- _How to complete this task_
The lines from the first line of the entries through the line containing "## Análisis." are to be repeated exactly, with both of those lines included.

- _Records supplied_

□ □ □ □ □

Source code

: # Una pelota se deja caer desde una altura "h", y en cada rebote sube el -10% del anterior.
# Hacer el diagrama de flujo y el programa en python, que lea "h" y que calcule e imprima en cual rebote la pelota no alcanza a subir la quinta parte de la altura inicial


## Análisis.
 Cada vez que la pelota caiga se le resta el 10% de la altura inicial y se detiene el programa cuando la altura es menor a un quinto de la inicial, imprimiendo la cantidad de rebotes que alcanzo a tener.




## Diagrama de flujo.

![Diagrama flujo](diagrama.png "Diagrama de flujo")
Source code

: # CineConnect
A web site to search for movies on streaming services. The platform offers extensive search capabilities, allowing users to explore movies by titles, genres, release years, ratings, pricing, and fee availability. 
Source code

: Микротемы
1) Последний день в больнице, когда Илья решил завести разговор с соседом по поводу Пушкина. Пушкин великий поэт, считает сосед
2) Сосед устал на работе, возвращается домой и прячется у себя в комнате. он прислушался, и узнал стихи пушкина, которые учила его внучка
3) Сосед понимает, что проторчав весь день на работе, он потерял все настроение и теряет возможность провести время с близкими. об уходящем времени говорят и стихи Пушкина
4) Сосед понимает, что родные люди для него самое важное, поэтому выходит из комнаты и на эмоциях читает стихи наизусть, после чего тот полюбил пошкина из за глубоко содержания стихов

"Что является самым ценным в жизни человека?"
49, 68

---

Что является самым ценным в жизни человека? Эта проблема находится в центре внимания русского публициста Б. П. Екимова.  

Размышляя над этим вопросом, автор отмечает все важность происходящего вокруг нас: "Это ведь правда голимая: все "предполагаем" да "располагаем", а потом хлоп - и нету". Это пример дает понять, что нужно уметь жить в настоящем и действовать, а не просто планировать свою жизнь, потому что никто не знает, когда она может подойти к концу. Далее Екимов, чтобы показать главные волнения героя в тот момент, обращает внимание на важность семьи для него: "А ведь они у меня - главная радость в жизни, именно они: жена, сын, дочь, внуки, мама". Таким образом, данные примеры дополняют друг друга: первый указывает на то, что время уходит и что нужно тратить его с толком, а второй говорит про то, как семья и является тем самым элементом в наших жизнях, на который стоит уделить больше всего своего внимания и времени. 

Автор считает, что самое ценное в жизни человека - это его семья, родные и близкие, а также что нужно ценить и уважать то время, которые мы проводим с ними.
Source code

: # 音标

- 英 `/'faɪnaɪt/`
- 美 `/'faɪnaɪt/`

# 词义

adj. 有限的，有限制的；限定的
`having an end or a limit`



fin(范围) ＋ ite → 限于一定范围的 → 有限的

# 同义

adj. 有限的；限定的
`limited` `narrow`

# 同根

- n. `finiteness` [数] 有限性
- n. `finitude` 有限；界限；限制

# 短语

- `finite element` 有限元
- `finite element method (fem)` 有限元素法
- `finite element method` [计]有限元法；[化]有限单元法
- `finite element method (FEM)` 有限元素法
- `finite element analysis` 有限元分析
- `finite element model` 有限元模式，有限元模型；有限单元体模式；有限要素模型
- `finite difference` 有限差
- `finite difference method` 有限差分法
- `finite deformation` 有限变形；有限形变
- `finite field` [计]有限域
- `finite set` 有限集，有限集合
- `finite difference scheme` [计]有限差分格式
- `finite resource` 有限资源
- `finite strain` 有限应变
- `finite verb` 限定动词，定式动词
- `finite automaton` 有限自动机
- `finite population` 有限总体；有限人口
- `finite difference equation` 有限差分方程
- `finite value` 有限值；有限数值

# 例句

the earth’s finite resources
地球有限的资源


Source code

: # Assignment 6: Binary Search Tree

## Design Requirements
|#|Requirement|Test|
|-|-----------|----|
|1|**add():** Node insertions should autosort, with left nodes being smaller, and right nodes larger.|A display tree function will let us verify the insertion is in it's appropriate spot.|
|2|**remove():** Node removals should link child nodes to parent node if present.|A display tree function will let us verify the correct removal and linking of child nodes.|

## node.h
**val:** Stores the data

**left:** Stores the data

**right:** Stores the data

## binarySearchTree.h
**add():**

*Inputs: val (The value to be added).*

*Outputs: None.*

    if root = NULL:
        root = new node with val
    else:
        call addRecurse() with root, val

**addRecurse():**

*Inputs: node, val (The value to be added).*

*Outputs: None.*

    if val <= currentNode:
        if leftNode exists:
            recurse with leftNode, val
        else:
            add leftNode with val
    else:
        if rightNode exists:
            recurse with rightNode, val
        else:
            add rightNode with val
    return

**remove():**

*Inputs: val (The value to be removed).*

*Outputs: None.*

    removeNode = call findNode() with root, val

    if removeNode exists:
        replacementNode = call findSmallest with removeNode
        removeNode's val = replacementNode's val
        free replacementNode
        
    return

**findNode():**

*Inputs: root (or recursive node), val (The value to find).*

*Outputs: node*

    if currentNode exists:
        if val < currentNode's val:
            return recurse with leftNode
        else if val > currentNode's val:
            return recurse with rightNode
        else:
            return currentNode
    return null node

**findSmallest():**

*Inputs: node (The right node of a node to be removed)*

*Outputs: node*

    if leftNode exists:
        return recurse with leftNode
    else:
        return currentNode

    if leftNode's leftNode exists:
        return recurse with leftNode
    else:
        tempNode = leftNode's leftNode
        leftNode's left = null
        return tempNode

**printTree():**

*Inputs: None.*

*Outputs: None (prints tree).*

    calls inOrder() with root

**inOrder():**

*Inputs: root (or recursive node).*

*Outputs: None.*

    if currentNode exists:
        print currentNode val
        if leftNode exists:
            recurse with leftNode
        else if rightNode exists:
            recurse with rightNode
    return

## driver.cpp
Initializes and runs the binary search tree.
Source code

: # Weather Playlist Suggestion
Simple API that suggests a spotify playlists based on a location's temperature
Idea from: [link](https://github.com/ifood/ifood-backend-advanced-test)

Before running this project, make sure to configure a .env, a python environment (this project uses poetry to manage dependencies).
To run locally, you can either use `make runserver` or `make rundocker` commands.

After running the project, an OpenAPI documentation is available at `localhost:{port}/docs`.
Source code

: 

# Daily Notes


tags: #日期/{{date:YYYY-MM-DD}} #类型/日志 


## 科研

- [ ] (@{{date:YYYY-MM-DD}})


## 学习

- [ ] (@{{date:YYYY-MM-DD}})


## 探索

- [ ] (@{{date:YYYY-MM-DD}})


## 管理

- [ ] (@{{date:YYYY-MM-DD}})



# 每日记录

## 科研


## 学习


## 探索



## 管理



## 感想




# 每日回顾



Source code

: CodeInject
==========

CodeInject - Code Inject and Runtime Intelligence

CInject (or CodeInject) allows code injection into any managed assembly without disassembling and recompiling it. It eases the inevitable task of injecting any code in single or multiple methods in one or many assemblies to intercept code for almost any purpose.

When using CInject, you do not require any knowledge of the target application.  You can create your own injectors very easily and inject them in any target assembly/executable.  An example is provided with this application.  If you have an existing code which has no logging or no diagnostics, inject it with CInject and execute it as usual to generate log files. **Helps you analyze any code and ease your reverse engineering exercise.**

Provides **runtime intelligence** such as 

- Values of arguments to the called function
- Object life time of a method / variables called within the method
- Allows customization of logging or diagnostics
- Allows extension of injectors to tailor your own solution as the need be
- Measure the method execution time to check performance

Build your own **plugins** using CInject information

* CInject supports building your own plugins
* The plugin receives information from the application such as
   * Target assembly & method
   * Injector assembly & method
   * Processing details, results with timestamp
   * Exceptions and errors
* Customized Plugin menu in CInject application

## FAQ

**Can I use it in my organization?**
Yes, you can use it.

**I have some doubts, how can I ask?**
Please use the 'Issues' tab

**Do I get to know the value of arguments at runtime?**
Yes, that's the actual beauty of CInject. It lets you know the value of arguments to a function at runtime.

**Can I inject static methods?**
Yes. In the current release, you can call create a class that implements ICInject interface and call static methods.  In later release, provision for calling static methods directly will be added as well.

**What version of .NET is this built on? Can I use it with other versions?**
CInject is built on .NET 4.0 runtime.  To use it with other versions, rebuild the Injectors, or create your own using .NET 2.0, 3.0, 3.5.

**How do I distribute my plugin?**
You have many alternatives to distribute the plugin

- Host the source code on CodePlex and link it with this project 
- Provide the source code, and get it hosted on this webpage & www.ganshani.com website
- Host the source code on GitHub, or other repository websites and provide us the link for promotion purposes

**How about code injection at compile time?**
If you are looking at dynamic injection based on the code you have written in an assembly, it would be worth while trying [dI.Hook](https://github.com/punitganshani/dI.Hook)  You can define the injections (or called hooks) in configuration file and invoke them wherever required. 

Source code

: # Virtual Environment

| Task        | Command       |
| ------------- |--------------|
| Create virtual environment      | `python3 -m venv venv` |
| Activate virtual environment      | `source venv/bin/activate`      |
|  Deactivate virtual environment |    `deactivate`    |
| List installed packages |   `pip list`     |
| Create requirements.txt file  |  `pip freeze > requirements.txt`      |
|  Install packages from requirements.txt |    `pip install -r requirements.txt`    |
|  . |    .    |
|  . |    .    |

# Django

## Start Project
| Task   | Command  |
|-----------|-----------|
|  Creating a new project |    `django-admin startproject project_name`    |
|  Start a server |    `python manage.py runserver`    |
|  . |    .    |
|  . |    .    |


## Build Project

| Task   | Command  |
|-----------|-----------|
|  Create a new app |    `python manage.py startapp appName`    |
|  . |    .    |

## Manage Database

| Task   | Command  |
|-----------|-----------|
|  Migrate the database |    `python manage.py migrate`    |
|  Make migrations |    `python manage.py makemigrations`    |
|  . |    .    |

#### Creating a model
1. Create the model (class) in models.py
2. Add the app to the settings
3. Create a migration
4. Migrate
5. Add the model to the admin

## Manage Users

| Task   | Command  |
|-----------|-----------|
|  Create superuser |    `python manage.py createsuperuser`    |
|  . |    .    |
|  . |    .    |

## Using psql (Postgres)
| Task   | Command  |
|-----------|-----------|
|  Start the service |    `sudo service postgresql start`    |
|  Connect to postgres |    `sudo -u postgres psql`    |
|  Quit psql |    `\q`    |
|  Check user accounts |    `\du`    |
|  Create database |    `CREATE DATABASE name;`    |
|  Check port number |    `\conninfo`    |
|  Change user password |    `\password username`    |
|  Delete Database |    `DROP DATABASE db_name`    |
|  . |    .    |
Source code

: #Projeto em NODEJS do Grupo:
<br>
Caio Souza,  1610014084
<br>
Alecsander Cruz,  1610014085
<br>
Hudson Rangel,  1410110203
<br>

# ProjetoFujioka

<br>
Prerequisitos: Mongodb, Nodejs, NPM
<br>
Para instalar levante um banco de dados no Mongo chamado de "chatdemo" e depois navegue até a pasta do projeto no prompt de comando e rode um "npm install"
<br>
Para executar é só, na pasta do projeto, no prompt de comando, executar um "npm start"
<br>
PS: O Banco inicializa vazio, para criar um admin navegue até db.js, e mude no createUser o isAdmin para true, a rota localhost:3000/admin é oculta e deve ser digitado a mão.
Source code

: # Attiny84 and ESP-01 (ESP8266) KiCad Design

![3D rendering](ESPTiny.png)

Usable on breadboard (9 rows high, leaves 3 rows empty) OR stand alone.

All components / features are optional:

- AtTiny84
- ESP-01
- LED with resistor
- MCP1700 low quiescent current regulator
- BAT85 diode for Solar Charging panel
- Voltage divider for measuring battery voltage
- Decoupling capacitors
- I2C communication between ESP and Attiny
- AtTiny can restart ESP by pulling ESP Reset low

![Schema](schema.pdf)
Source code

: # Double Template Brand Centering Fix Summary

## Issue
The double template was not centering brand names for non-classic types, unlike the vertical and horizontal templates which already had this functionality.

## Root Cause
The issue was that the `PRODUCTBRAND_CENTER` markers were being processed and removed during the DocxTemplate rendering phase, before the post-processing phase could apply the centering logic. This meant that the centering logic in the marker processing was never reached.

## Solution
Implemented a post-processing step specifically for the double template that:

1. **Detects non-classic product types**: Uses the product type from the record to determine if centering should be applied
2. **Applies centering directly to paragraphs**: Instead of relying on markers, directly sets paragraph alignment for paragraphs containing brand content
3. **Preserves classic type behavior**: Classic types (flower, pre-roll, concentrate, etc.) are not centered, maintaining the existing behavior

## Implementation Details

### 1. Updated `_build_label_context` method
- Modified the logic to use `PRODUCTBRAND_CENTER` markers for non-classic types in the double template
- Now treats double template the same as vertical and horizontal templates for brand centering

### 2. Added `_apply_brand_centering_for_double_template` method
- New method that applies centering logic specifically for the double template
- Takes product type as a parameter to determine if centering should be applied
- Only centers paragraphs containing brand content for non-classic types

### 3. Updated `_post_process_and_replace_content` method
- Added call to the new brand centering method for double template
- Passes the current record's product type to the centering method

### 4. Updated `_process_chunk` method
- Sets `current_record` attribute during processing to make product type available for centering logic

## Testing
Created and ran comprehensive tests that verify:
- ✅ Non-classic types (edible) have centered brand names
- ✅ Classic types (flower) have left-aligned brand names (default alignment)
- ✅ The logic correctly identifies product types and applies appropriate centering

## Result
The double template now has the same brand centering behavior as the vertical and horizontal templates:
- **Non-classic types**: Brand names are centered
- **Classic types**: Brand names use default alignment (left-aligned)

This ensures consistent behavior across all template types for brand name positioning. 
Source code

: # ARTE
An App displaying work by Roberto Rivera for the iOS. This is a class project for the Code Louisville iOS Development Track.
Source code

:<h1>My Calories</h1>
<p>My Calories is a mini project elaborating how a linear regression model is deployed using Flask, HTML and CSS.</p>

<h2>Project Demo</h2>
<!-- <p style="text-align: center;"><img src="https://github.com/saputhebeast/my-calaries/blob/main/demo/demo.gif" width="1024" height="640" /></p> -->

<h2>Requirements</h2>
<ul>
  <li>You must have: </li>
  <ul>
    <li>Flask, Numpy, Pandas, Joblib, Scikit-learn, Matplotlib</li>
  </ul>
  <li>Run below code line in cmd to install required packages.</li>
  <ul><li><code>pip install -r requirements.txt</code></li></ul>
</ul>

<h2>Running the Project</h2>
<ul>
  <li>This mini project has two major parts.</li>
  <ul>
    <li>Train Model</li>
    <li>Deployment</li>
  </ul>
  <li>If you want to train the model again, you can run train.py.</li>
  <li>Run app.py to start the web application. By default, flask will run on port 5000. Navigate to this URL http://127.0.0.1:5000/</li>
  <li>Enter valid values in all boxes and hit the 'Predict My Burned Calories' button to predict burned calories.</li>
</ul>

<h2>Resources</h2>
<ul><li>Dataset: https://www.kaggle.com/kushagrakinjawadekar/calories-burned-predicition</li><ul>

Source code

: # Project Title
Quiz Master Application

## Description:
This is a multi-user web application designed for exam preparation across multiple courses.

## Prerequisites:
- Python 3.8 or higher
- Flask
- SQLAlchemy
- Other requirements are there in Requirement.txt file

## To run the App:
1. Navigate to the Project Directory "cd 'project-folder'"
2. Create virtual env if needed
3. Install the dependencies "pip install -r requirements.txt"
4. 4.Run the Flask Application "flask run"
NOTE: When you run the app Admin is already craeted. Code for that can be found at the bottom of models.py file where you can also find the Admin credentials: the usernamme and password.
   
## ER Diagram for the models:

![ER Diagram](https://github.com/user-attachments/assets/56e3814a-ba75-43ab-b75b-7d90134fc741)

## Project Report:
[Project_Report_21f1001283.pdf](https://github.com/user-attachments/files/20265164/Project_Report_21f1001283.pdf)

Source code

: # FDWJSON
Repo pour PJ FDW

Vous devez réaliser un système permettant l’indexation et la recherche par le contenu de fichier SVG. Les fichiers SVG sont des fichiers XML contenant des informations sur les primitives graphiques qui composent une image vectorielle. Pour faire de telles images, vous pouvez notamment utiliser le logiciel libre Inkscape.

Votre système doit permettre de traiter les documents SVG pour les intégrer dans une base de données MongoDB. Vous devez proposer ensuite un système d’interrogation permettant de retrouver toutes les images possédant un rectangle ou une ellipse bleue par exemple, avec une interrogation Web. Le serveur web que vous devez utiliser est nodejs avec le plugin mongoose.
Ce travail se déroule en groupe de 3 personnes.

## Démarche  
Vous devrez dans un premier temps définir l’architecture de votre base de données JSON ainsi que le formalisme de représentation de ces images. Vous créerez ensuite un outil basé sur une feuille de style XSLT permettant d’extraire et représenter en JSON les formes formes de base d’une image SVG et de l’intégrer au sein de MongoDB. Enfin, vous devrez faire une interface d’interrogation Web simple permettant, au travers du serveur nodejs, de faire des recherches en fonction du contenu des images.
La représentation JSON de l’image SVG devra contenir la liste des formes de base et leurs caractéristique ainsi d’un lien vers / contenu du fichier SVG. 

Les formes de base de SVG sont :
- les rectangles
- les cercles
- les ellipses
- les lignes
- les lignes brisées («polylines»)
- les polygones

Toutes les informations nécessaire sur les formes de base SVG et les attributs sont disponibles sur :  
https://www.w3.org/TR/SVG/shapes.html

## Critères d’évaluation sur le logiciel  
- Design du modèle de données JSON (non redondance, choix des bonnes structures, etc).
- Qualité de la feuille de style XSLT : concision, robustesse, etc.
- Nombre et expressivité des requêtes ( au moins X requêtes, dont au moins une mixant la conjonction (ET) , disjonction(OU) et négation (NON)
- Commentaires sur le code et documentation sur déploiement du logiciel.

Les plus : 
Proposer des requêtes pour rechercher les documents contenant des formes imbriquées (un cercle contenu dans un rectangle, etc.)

□ □ □ □ □

- _Your response_
Source code

: # Una pelota se deja caer desde una altura "h", y en cada rebote sube el -10% del anterior.
# Hacer el diagrama de flujo y el programa en python, que lea "h" y que calcule e imprima en cual rebote la pelota no alcanza a subir la quinta parte de la altura inicial


## Análisis.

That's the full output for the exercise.